In a nutshell, the author manages to capture the story of Glock - the company, the pistol, and the man behind it all. However, he also inserts a lot of commentary about guns in America which detracts from the story.
- You do not need any knowledge about Glock or firearms to read this book. The author describes in detail how revolvers and semi-autos work and how Glock is different.
- The book follows the major (and even lesser known) developments in the firearms market and legislation in the US throughout the history of Glock as a company. It starts with the 1986 Miami FBI shootout which precipitated the large-scale move away from revolvers towards semi-auto pistols. It covers things like the assault weapons ban and funny deals that Glock (the company) was involved in to try to buy back large capacity magazines and make a profit. Who knew that Rahm Emanuel, then a staffer in the White House and now mayor of Chicago, was involved in getting the major gun manufacturers to agree to voluntary safety locks?
- Gaston Glock and the people around him are well described with vivid vignettes. For example, how even after he was financially successful, he would apparently collect those little sample shampoos from hotels. Or how a hot stripper was used to promote the 10mm Glock.
- The author provides even handed treatment of most issues. For example, he admits that in the Miami shootout there was plenty of human error, and it wasn't simply about the good guys having inferior weapons. He admits that the Glock is not perfect and there have been numerous known malfunctions which the gun's aficionados turn a blind eye to, and the company itself tries to suppress through buying the defective units and silently settling cases out of court.
- Essentially Glock was in the right place at the right time, and this comes through really well in the book. Gaston Glock was a small-scale manufacturer of knives and simple household items when he overheard that the Austrian army was looking for a new pistol. Then there was plenty of controversy around the gun being undetectable by airport scanners (not true; turned out that employees manning the scanners were asleep once, and a Pentagon employee had an axe to grind), or sales to Arab dictators.

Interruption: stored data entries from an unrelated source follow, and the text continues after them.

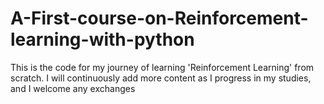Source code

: # A-First-course-on-Reinforcement-learning-with-python
This is the code for my journey of learning 'Reinforcement Learning' from scratch. I will continuously add more content as I progress in my studies, and I welcome any exchanges
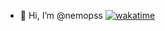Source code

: - 👋 Hi, I’m @nemopss
[![wakatime](https://wakatime.com/badge/user/ea8df0ca-046f-4f42-a536-1d3e6204438f.svg?style=plastic)](https://wakatime.com/@ea8df0ca-046f-4f42-a536-1d3e6204438f)
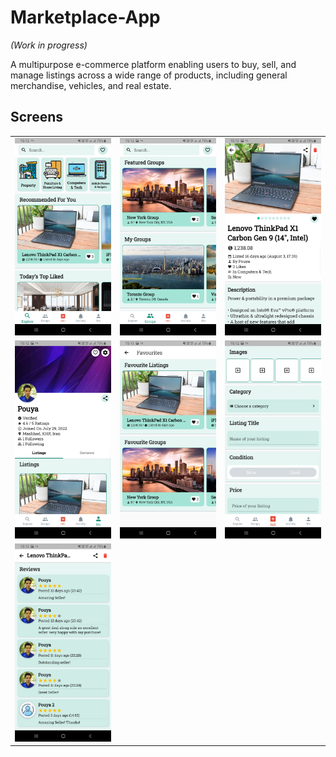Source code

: # Marketplace-App

_(Work in progress)_

A multipurpose e-commerce platform enabling users to buy, sell, and manage listings across a wide range of products, including general merchandise, vehicles, and real estate.

## Screens

<table>
  <tr>
    <td style="margin-right: 10px;"><img src="screens/1.jpg?raw=true" alt="1"></td>
    <td style="margin-left: 10px;"><img src="screens/2.jpg?raw=true" alt="2"></td>
    <td style="margin-right: 10px;"><img src="screens/3.jpg?raw=true" alt="3"></td>
  </tr>
   <tr>
   <td style="margin-left: 10px;"><img src="screens/4.jpg?raw=true" alt="4"></td>
    <td style="margin-right: 10px;"><img src="screens/5.jpg?raw=true" alt="5"></td>
    <td style="margin-left: 10px;"><img src="screens/6.jpg?raw=true" alt="6"></td>
  </tr>
   <tr>
    <td style="margin-right: 10px;"><img src="screens/7.jpg?raw=true" alt="7"></td>
  </tr>
</table>
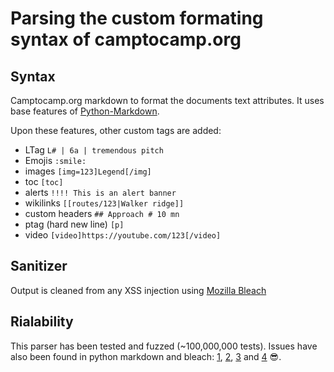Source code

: # Parsing the custom formating syntax of camptocamp.org

## Syntax

Camptocamp.org markdown to format the documents text attributes. It uses base features of [Python-Markdown](https://github.com/waylan/Python-Markdown).

Upon these features, other custom tags are added:

* LTag `L# | 6a | tremendous pitch`
* Emojis `:smile:`
* images `[img=123]Legend[/img]`
* toc `[toc]`
* alerts `!!!! This is an alert banner`
* wikilinks `[[routes/123|Walker ridge]]`
* custom headers `## Approach # 10 mn`
* ptag (hard new line) `[p]`
* video `[video]https://youtube.com/123[/video]`

## Sanitizer

Output is cleaned from any XSS injection using [Mozilla Bleach](https://github.com/mozilla/bleach)

## Rialability

This parser has been tested and fuzzed (~100,000,000 tests). Issues have also been found in python markdown and bleach: [1](https://github.com/mozilla/bleach/issues/352), [2](https://github.com/Python-Markdown/markdown/issues/643), [3](https://github.com/Python-Markdown/markdown/issues/640) and [4](https://github.com/Python-Markdown/markdown/issues/639) :sunglasses:.
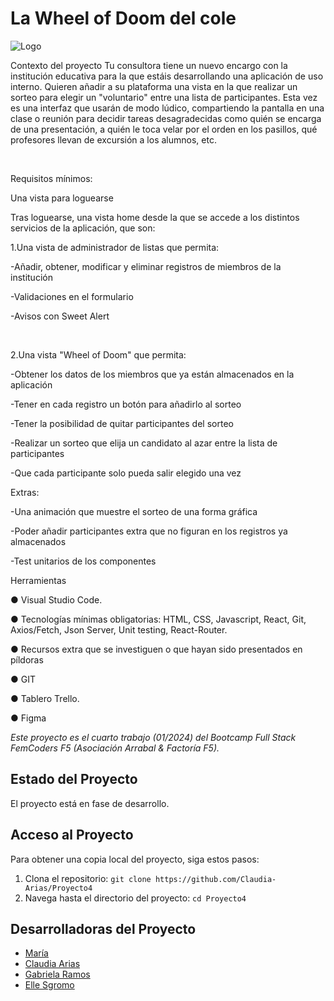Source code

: # La Wheel of Doom del cole 

![Logo](/src/components/images/logo.png)

Contexto del proyecto
Tu consultora tiene un nuevo encargo con la institución educativa para la que estáis desarrollando una aplicación de uso interno. Quieren añadir a su plataforma una vista en la que realizar un sorteo para elegir un "voluntario" entre una lista de participantes. Esta vez es una interfaz que usarán de modo lúdico, compartiendo la pantalla en una clase o reunión para decidir tareas desagradecidas como quién se encarga de una presentación, a quién le toca velar por el orden en los pasillos, qué profesores llevan de excursión a los alumnos, etc.

​

Requisitos mínimos:

​Una vista para loguearse

​Tras loguearse, una vista home desde la que se accede a los distintos servicios de la aplicación, que son:

​1.Una vista de administrador de listas que permita:

​-Añadir, obtener, modificar y eliminar registros de miembros de la institución

-Validaciones en el formulario

-Avisos con Sweet Alert

​

2.Una vista "Wheel of Doom" que permita:

​-Obtener los datos de los miembros que ya están almacenados en la aplicación

-Tener en cada registro un botón para añadirlo al sorteo

-Tener la posibilidad de quitar participantes del sorteo

-Realizar un sorteo que elija un candidato al azar entre la lista de participantes

-Que cada participante solo pueda salir elegido una vez

​Extras:

​-Una animación que muestre el sorteo de una forma gráfica

-Poder añadir participantes extra que no figuran en los registros ya almacenados

-Test unitarios de los componentes

​Herramientas

● Visual Studio Code.

● Tecnologías mínimas obligatorias: HTML, CSS, Javascript, React, Git, Axios/Fetch, Json Server, Unit testing, React-Router.

● Recursos extra que se investiguen o que hayan sido presentados en píldoras

● GIT

● Tablero Trello.

● Figma

*Este proyecto es el cuarto trabajo (01/2024) del Bootcamp Full Stack FemCoders F5 (Asociación Arrabal & Factoría F5).*

## Estado del Proyecto

El proyecto está en fase de desarrollo.

## Acceso al Proyecto

Para obtener una copia local del proyecto, siga estos pasos:

1. Clona el repositorio: `git clone https://github.com/Claudia-Arias/Proyecto4`
2. Navega hasta el directorio del proyecto: `cd Proyecto4`

## Desarrolladoras del Proyecto

- [María](https://github.com/MNblue)
- [Claudia Arias](https://github.com/Claudia-Arias)
- [Gabriela Ramos](https://github.com/GabrielaRamos79)
- [Elle Sgromo](https://github.com/Elle-FullStack/Elle-FullStack)

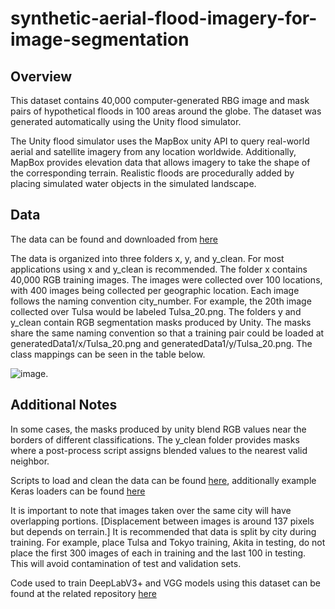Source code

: # synthetic-aerial-flood-imagery-for-image-segmentation

## Overview

This dataset contains 40,000 computer-generated RBG image and mask pairs of hypothetical floods in 100 areas around the globe. The dataset was generated automatically using the Unity flood simulator.

The Unity flood simulator uses the MapBox unity API to query real-world aerial and satellite imagery from any location worldwide. Additionally, MapBox provides elevation data that allows imagery to take the shape of the corresponding terrain. Realistic floods are procedurally added by placing simulated water objects in the simulated landscape.

## Data

The data can be found and downloaded from [here](https://www.kaggle.com/datasets/samiwood/synthetic-flood-imagery-for-image-segmentation)

The data is organized into three folders x, y, and y_clean. For most applications using x and y_clean is recommended. The folder x contains 40,000 RGB training images. The images were collected over 100 locations, with 400 images being collected per geographic location. Each image follows the naming convention city_number. For example, the 20th image collected over Tulsa would be labeled Tulsa_20.png. The folders y and y_clean contain RGB segmentation masks produced by Unity. The masks share the same naming convention so that a training pair could be loaded at generatedData1/x/Tulsa_20.png and generatedData1/y/Tulsa_20.png. The class mappings can be seen in the table below.


![image](https://user-images.githubusercontent.com/24756984/175069414-ddde9371-fa66-4eb1-bb6a-2f3d36b786f0.png).


## Additional Notes

In some cases, the masks produced by unity blend RGB values near the borders of different classifications. The y_clean folder provides masks where a post-process script assigns blended values to the nearest valid neighbor. 

Scripts to load and clean the data can be found [here](https://github.com/memeQueenPaulaDeen/DeepLearnFinalProject/blob/master/DataCleaning.py),
additionally example Keras loaders can be found [here](https://github.com/memeQueenPaulaDeen/DeepLearnFinalProject/blob/master/Generators.py)



It is important to note that images taken over the same city will have overlapping portions. [Displacement between images is around 137 pixels but depends on terrain.]  It is recommended that data is split by city during training. For example, place Tulsa and Tokyo training, Akita in testing, do not place the first 300 images of each in training and the last 100 in testing. This will avoid contamination of test and validation sets.

Code used to train DeepLabV3+ and VGG models using this dataset can be found at the related repository [here](https://github.com/memeQueenPaulaDeen/DeepLearnFinalProject)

Or NYC specifically banning the Glock, while the NYC police commissioner and firearms trainers flaunted the ban and carried the gun privately (until the press caught on). And lastly, the Glock was in many way similar to the revolvers it ended up replacing: simple and reliable, more so than its competitors.
- There are some non-sequitur statements like "Glock is the Google of modern civilian handguns" or mentioning how one police department wanted to upgrade their firepower so they went from .357 Magnum to 9mm.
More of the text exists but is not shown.